Thank you to Nancy Hurrell, our guest writer for this month’s Library Blog post.

‘Egan, the harp-maker, most anxious that I should judge the power of his improved Irish harps – sent his son with one – the Chaise at the door at ½ past three, and some beautiful Irish airs played to me during my last moments […]’ – Thomas Moore

This debut of Egan’s Irish harp on 17 October 1821 was part of Moore’s busy final day in Dublin, along with sitting for a portrait, shopping for a tabbinet (cloth) for Bessy and dining in Howth that evening prior to his return journey to England.[1] The harp maker John Egan (fl.1797-1829) had written to Moore months earlier on the ‘perfection’ of his new harp model and according to Moore, ‘begging me to allow him to present me one of his best, as a mark of admiration.’[2] An Irish harp placed in the hands of the Bard of Erin, this celebrated performer in London drawing-rooms, was a case of masterful product placement by Egan. Mutually advantageous to Moore, it was the perfect accessory for the national bard’s public persona, singing his harp-infused lyrics of the Irish Melodies to the chords of the national instrument.

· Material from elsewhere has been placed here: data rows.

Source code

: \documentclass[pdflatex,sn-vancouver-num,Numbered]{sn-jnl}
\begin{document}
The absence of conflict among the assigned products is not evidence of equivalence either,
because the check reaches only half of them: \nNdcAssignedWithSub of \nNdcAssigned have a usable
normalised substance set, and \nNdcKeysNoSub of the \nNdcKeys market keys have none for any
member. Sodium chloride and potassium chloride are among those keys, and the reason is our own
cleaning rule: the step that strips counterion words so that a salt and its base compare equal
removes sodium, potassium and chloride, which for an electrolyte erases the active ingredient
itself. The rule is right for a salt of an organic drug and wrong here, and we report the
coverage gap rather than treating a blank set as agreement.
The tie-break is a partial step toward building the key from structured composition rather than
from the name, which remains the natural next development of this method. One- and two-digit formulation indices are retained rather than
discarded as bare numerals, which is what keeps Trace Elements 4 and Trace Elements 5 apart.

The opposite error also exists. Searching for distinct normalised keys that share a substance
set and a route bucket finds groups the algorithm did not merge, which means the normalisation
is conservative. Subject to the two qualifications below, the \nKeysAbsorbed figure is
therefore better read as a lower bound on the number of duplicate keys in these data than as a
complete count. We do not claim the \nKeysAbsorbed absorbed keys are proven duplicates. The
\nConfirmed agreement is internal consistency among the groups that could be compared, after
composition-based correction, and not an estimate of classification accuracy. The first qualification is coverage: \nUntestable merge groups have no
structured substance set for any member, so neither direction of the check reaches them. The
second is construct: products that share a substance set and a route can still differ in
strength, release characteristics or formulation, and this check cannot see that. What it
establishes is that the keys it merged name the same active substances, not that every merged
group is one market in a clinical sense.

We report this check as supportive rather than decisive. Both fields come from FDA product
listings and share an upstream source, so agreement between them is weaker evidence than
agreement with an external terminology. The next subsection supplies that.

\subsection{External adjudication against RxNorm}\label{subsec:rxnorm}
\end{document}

The entrepreneur Egan appreciated beneficial high-profile endorsements. For years the novelist Sydney Owenson (Lady Morgan) had famously posed as her fictional harpist-heroine ‘Glorvina’ playing an Egan Irish harp to adoring audiences. Since 1809 the Duchess of Richmond and successive vicereines residing at Dublin Castle had commissioned Grecian pedal harps from the local maker. Egan harps exquisitely decorated in a neoclassical style were on display in the great houses of the Anglo-Irish aristocracy, and eventually harp orders came from the royal palaces. Remarkably, in August of 1821 this Irish artist was awarded the highest accolade attainable for a harp maker in his time – the royal warrant as harp maker to George IV and the royal family.

Image 1. Advertisement for the Portable Irish Harp in Pigot and Co.’s Directory, 1824.

In his Dawson Street workshop, near the Academy’s present location, initially Egan mainly produced fashionable Grecian pedal harps, the standard model manufactured by his counterparts in London. John Egan was not a typical harp maker however, as evidenced by a dozen different harp models designed in a range of shapes, sizes and mechanisms. For his most striking harp, he fashioned a winged-maiden symbol, the figure of Hibernia, into a playable instrument. In this post-union era, Ireland’s symbolic harp, so effectively used in the Melodies, was a potent signifier of national identity, and yet ironically the native wire-strung Gaelic harp, played for centuries, had largely disappeared. Egan continually championed the idea of a new form of Irish harp, a modernized instrument. His seminal invention – the ‘Portable Irish Harp’ – effectively fused old with new. The model’s bowed pillar shape and small size of three feet in height, paid homage to Ireland’s oldest and most celebrated instrument, the Brian Boru harp in Trinity College. To reinforce a symbolic Irishness, the harps had gilt motifs of Irish wolfhounds and shamrocks, Egan’s signature decoration, on a lacquered ground of either green, blue or black. Unlike the Gaelic harp’s wire-strings and limited modal tuning, the Portable Irish Harp had pliable gut strings fitted with innovative sharpening mechanisms for key changes: either ring stops or ditals (Image 1). Thus this ingenious up-to-date instrument, unmistakably ‘Irish’ in appearance, had a modern sound and chromatic capabilities for playing contemporary art songs as well as traditional Irish tunes.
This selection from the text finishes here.